→ **The task**: Wherever the word "naturais" appears in a line below, that line counts; report the total number of such lines only.

-- Material for this task follows --

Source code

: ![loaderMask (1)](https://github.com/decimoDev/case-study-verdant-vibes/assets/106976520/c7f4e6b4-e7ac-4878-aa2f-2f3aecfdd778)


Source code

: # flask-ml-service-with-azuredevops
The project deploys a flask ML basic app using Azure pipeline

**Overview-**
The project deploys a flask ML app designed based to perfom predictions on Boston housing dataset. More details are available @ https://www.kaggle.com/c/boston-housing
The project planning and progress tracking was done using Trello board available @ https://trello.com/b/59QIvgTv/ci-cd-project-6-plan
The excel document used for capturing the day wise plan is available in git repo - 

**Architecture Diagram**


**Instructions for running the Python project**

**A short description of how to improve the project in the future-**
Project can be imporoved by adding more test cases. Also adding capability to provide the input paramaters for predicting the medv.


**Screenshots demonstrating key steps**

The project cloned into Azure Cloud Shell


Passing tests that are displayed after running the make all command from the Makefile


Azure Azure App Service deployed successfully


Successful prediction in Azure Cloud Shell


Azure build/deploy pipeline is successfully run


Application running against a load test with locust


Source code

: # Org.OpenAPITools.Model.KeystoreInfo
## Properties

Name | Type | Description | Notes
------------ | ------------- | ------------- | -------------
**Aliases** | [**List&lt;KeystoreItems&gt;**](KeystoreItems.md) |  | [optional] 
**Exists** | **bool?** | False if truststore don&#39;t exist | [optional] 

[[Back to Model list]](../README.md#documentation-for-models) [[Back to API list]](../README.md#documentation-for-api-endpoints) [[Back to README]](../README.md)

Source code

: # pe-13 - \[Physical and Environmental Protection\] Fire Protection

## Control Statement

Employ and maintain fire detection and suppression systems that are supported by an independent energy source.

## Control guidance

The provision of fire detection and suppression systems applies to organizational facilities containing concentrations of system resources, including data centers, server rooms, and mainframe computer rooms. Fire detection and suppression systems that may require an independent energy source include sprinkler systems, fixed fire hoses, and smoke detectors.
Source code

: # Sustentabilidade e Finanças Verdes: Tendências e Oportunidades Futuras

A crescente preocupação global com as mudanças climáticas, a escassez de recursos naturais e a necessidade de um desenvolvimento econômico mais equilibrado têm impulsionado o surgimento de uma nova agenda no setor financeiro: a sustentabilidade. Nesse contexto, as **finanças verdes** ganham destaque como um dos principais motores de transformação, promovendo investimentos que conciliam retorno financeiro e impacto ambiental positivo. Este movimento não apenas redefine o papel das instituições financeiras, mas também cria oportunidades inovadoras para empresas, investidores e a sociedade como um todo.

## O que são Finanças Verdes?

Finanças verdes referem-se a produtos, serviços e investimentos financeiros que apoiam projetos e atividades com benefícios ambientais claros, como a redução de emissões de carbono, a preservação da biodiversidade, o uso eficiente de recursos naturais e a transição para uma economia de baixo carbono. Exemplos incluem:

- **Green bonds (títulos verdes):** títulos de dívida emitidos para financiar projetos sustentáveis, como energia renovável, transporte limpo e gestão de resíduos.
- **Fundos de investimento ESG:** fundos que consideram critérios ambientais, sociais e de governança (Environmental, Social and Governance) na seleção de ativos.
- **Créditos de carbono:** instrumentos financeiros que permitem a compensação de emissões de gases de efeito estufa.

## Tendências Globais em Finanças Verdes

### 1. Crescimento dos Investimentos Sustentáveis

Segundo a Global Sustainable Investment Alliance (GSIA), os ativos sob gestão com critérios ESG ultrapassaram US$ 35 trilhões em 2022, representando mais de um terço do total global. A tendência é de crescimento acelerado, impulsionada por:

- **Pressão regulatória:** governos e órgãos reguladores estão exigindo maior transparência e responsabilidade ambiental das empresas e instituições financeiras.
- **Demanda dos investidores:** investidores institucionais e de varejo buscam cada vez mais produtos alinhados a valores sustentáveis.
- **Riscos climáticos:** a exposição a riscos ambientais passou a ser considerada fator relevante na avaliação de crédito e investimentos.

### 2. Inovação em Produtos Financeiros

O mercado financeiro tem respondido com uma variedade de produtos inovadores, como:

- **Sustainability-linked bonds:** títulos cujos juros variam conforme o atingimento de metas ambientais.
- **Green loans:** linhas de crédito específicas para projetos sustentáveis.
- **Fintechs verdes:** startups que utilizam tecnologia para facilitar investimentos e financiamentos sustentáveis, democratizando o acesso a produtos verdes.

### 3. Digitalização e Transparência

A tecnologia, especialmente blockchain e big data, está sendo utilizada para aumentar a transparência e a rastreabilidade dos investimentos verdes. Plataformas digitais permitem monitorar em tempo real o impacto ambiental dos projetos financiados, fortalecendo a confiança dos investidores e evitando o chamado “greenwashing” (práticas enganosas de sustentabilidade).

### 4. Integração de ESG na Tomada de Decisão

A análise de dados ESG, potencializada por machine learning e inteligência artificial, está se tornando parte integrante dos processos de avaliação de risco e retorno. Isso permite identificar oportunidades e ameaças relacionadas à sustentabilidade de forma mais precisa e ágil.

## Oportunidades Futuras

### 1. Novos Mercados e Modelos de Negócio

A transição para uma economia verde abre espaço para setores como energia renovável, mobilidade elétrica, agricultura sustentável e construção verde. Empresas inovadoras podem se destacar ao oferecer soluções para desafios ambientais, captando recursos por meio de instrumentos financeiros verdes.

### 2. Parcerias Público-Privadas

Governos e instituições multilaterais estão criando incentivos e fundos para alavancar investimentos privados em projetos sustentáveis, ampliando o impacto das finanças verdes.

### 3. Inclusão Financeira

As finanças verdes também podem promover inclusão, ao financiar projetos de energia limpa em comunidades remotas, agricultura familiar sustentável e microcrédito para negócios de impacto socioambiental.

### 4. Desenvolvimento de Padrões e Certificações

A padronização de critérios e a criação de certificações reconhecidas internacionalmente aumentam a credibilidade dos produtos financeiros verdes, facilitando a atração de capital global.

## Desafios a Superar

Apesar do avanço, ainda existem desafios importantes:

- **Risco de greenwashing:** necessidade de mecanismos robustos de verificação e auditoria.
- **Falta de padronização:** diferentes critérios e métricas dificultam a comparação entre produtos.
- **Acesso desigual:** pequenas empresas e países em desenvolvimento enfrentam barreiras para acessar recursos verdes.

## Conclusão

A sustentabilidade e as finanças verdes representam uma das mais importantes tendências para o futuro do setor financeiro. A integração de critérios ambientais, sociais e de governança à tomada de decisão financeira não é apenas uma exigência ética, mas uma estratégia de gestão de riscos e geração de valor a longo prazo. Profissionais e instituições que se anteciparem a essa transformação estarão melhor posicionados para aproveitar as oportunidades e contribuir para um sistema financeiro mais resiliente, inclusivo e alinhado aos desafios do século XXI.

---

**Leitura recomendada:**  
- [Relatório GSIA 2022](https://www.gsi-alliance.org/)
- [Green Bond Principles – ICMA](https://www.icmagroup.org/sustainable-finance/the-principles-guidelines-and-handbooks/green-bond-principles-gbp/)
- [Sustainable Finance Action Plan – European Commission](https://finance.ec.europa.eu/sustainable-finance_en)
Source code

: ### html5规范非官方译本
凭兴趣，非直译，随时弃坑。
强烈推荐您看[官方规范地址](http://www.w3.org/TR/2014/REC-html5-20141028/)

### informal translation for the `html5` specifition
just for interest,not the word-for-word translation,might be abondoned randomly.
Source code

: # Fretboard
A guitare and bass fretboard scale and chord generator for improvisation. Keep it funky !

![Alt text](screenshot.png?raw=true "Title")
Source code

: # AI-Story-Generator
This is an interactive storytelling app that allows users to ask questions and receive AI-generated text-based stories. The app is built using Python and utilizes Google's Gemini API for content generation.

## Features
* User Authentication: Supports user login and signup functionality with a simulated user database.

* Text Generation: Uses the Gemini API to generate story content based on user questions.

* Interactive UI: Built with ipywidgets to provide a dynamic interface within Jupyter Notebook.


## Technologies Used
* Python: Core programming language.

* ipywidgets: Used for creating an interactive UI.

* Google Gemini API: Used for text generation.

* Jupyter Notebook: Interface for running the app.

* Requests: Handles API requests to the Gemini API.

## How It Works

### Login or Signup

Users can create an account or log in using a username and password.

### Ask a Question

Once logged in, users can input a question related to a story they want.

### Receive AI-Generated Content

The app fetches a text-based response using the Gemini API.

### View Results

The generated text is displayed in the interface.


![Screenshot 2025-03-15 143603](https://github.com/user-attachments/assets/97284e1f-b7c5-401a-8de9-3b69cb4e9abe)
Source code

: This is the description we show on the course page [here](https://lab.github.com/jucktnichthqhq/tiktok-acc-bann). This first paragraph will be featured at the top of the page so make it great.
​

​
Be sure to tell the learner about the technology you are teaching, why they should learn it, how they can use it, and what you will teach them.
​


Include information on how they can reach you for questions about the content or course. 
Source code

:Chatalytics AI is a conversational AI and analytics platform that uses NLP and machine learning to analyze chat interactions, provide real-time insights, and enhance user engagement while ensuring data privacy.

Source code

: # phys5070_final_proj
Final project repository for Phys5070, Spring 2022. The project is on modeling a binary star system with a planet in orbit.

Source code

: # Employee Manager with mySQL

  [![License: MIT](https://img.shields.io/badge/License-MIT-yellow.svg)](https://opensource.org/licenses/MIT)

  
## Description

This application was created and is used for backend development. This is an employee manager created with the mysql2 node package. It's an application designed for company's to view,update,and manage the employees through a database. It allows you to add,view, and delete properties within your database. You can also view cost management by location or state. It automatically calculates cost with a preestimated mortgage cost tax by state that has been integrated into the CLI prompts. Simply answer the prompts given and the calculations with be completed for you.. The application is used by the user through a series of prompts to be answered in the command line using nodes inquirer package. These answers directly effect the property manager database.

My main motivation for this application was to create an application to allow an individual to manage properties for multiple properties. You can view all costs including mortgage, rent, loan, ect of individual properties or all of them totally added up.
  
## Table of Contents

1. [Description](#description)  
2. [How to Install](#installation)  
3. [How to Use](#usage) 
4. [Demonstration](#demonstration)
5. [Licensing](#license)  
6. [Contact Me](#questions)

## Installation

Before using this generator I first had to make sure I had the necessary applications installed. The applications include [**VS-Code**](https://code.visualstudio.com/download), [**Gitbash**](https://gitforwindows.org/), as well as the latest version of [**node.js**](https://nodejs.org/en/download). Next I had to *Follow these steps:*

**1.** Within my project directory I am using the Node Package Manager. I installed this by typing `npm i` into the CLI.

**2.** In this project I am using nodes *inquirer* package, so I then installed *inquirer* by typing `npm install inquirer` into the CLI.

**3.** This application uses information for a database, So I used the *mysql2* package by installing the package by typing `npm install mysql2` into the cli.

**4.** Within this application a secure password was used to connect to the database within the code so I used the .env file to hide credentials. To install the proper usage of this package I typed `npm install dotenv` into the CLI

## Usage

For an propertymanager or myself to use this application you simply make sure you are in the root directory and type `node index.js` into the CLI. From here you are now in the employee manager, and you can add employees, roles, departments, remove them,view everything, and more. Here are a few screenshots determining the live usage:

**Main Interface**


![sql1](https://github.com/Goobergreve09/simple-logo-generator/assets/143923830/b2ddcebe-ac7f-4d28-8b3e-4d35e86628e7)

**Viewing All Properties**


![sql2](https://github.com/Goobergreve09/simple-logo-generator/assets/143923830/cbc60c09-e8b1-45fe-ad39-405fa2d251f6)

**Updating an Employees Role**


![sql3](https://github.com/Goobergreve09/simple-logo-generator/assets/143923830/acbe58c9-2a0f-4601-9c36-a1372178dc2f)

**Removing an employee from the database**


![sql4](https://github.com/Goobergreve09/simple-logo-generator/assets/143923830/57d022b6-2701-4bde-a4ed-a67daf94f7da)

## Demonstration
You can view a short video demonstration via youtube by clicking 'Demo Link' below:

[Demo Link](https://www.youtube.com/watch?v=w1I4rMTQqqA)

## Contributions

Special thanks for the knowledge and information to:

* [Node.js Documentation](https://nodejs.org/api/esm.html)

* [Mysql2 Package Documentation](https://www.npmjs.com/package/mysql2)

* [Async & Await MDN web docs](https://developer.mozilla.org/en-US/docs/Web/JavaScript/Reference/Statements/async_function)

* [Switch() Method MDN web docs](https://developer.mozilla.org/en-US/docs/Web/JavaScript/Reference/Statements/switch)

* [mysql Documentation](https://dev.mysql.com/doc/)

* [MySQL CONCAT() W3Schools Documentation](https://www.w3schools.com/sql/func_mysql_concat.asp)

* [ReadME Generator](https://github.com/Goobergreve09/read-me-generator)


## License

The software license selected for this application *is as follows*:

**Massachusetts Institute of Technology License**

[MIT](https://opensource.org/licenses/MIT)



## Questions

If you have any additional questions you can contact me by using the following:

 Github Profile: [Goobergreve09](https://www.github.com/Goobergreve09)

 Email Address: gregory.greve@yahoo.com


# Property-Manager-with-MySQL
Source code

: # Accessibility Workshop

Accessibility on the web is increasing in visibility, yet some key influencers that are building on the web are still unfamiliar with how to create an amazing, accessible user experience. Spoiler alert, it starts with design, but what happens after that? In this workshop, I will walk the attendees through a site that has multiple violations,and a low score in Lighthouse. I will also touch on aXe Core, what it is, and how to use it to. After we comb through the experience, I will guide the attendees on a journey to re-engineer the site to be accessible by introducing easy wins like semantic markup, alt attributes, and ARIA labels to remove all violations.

-- Material for this task concluded --

→ **Result of the task**: 2